Extracted records
..........

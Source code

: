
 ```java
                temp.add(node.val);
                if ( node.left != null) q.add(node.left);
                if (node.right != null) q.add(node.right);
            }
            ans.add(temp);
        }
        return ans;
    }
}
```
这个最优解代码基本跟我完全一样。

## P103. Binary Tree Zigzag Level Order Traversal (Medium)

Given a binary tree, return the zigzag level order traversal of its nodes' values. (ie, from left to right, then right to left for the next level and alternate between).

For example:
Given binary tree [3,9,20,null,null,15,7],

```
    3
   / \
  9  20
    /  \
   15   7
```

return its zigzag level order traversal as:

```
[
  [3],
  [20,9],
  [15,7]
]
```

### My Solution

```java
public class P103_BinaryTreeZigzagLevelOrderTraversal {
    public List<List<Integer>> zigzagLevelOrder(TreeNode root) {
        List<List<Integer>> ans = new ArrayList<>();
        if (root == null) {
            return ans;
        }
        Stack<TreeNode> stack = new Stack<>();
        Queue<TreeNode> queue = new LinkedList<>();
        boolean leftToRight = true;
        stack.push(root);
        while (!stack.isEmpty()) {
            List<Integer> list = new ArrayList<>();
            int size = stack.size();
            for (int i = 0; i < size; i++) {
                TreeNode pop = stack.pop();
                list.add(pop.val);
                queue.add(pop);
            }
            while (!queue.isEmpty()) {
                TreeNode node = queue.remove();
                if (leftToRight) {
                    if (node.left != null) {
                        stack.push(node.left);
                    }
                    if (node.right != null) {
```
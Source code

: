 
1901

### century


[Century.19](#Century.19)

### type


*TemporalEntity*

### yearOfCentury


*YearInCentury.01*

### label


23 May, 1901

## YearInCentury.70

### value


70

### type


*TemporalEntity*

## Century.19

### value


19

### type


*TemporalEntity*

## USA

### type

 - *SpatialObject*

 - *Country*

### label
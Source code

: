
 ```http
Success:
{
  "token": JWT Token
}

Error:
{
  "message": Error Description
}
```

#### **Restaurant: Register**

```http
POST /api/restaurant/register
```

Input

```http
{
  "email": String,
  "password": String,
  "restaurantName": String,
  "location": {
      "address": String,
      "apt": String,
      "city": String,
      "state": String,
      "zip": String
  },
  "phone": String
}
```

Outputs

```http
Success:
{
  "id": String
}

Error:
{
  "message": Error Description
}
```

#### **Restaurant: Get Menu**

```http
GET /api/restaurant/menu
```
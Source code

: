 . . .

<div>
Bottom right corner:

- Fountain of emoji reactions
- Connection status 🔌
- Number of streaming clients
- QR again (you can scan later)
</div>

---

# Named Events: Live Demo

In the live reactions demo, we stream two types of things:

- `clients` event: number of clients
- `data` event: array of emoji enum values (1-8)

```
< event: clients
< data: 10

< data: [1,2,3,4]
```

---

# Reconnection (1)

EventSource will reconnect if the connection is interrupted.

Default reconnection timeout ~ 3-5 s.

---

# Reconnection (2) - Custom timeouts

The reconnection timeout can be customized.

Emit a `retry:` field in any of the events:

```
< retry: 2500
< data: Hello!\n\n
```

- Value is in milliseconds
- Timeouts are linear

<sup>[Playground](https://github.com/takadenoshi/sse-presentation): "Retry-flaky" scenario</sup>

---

..........

Give the entries again exactly as they stand.

TASK RESULT:
Source code

:
 ```java
                temp.add(node.val);
                if ( node.left != null) q.add(node.left);
                if (node.right != null) q.add(node.right);
            }
            ans.add(temp);
        }
        return ans;
    }
}
```
这个最优解代码基本跟我完全一样。

## P103. Binary Tree Zigzag Level Order Traversal (Medium)

Given a binary tree, return the zigzag level order traversal of its nodes' values. (ie, from left to right, then right to left for the next level and alternate between).

For example:
Given binary tree [3,9,20,null,null,15,7],

```
    3
   / \
  9  20
    /  \
   15   7
```

return its zigzag level order traversal as:

```
[
  [3],
  [20,9],
  [15,7]
]
```

### My Solution

```java
public class P103_BinaryTreeZigzagLevelOrderTraversal {
    public List<List<Integer>> zigzagLevelOrder(TreeNode root) {
        List<List<Integer>> ans = new ArrayList<>();
        if (root == null) {
            return ans;
        }
        Stack<TreeNode> stack = new Stack<>();
        Queue<TreeNode> queue = new LinkedList<>();
        boolean leftToRight = true;
        stack.push(root);
        while (!stack.isEmpty()) {
            List<Integer> list = new ArrayList<>();
            int size = stack.size();
            for (int i = 0; i < size; i++) {
                TreeNode pop = stack.pop();
                list.add(pop.val);
                queue.add(pop);
            }
            while (!queue.isEmpty()) {
                TreeNode node = queue.remove();
                if (leftToRight) {
                    if (node.left != null) {
                        stack.push(node.left);
                    }
                    if (node.right != null) {
```
Source code

: 
1901

### century


[Century.19](#Century.19)

### type


*TemporalEntity*

### yearOfCentury


*YearInCentury.01*

### label


23 May, 1901

## YearInCentury.70

### value


70

### type


*TemporalEntity*

## Century.19

### value


19

### type


*TemporalEntity*

## USA

### type

 - *SpatialObject*

 - *Country*

### label
Source code

:
 ```http
Success:
{
  "token": JWT Token
}

Error:
{
  "message": Error Description
}
```

#### **Restaurant: Register**

```http
POST /api/restaurant/register
```

Input

```http
{
  "email": String,
  "password": String,
  "restaurantName": String,
  "location": {
      "address": String,
      "apt": String,
      "city": String,
      "state": String,
      "zip": String
  },
  "phone": String
}
```

Outputs

```http
Success:
{
  "id": String
}

Error:
{
  "message": Error Description
}
```

#### **Restaurant: Get Menu**

```http
GET /api/restaurant/menu
```
Source code

: . . .

<div>
Bottom right corner:

- Fountain of emoji reactions
- Connection status 🔌
- Number of streaming clients
- QR again (you can scan later)
</div>

---

# Named Events: Live Demo

In the live reactions demo, we stream two types of things:

- `clients` event: number of clients
- `data` event: array of emoji enum values (1-8)

```
< event: clients
< data: 10

< data: [1,2,3,4]
```

---

# Reconnection (1)

EventSource will reconnect if the connection is interrupted.

Default reconnection timeout ~ 3-5 s.

---

# Reconnection (2) - Custom timeouts

The reconnection timeout can be customized.

Emit a `retry:` field in any of the events:

```
< retry: 2500
< data: Hello!\n\n
```

- Value is in milliseconds
- Timeouts are linear

<sup>[Playground](https://github.com/takadenoshi/sse-presentation): "Retry-flaky" scenario</sup>

---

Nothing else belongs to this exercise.